Joliet Diocese officials declined to comment on the lawsuit but expressed concern about Komp's welfare.

The lawsuit says Komp was interested in becoming a priest and was encouraged to form a close relationship with Ruffalo.

The lawsuit accuses Ruffalo of getting underage boys, including Komp, drunk. According to the suit, the abuse occurred in Cook and Will counties and in Ruffalo's car. Komp also spend the night at the rectory with Ruffalo, the lawsuit says.

The lawsuit charges the Joliet Diocese with negligent supervision, breach of its duty to control Ruffalo's conduct, and its duty to protect Komp, failure to perform non-delegable duty and civil conspiracy.

The civil conspiracy charge accuses the Catholic Church of opening private psychiatric treatment centers across the country in the 1960s solely to treat priests and religious brothers accused of child sexual abuse.

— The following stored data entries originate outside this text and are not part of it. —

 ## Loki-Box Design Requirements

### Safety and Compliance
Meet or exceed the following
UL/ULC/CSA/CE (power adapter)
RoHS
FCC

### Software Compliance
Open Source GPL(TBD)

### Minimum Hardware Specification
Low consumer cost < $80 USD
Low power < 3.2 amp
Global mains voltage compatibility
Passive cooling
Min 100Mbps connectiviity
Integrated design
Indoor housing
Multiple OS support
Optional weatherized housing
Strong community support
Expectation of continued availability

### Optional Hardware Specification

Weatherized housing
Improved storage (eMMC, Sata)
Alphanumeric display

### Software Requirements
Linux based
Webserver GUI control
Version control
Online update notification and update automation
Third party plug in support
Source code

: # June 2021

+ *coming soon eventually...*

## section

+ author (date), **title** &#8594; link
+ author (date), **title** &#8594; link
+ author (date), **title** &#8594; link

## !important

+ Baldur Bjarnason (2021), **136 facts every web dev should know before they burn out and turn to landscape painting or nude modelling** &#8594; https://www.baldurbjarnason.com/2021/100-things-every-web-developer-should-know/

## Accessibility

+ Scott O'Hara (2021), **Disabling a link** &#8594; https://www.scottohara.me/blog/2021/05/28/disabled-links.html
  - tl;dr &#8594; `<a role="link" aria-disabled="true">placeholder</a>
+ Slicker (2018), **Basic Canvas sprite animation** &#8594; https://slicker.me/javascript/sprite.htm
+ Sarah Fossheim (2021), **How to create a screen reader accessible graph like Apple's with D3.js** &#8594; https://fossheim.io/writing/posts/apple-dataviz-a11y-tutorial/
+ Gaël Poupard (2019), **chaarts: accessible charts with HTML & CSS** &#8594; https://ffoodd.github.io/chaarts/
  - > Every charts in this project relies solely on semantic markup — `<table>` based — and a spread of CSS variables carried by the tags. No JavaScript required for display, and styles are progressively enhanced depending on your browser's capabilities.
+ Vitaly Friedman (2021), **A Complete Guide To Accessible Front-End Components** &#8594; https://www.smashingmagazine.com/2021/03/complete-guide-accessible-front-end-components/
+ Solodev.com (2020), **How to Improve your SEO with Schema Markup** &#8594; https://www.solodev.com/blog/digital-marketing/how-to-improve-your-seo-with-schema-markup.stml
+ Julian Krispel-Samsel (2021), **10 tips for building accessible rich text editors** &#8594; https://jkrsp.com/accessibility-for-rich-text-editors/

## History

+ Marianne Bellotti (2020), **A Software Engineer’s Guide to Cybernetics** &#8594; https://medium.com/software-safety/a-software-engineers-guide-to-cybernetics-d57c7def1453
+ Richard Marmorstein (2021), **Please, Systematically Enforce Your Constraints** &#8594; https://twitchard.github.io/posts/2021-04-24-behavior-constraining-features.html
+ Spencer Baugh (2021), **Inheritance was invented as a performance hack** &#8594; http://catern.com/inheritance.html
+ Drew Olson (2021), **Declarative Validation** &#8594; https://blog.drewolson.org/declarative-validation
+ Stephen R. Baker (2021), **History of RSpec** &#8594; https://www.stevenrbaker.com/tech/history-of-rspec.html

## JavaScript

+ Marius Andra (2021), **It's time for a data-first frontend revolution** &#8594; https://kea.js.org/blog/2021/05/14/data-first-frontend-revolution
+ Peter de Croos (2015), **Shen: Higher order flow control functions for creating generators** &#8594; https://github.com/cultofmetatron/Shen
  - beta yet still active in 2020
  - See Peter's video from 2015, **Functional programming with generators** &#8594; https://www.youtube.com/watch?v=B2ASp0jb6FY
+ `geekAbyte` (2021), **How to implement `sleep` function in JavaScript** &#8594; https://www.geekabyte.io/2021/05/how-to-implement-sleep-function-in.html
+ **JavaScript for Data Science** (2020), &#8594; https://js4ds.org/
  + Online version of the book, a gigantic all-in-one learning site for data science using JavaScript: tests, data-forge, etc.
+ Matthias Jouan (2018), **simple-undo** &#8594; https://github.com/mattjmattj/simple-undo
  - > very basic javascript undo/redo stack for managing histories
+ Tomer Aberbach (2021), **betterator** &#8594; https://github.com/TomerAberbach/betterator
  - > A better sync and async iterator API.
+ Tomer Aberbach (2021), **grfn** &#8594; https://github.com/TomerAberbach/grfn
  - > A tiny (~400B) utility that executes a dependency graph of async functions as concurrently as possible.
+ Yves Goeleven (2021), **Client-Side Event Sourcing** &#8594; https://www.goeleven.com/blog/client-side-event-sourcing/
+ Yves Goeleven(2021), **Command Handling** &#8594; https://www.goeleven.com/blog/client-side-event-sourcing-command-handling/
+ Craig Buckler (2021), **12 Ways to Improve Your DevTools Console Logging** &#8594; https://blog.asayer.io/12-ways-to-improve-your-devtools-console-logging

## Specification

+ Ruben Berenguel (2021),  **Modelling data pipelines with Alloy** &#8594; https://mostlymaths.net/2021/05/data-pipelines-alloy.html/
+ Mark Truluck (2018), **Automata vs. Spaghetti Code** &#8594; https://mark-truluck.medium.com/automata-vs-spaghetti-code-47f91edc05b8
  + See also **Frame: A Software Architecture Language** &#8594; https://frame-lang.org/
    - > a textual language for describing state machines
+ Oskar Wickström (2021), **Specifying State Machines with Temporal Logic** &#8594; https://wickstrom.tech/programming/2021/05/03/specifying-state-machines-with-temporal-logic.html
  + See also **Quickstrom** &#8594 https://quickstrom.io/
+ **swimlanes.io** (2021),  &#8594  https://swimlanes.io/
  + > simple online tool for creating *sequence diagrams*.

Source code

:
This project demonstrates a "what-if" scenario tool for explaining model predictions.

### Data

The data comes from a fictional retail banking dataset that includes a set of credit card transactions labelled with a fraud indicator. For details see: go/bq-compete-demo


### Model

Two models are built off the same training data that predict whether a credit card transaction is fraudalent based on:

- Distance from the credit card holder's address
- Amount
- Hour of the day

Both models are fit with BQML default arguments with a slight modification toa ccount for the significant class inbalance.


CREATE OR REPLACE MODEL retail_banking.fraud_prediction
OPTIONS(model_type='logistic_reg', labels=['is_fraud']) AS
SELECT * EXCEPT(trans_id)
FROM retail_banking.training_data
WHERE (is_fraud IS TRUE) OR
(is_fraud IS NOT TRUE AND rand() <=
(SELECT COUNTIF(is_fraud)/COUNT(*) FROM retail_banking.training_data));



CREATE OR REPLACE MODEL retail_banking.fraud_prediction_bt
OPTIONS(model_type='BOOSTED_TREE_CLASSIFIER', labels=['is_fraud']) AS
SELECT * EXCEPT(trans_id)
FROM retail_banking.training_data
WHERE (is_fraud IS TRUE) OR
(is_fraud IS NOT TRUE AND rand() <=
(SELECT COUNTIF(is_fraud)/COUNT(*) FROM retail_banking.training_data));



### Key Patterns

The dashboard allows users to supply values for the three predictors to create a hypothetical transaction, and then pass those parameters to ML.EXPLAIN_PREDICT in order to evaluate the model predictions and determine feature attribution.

Dioceses across the country, including Joliet, handled cases of abuse "in such uniform fashion as to demonstrate a common plan...to conceal these crimes from the public by failing to report and thus avoiding criminal prosecution," the suit says.

"They (Catholic bishops) knew they had problems with priests for a long time....but my parents didn't know it, nobody's parents knew it until these suits started getting filed," Klest said.

Komp is seeking at least $600,000 in damages. He is "doing better," Klest said, and is working and caring for his wife and two children.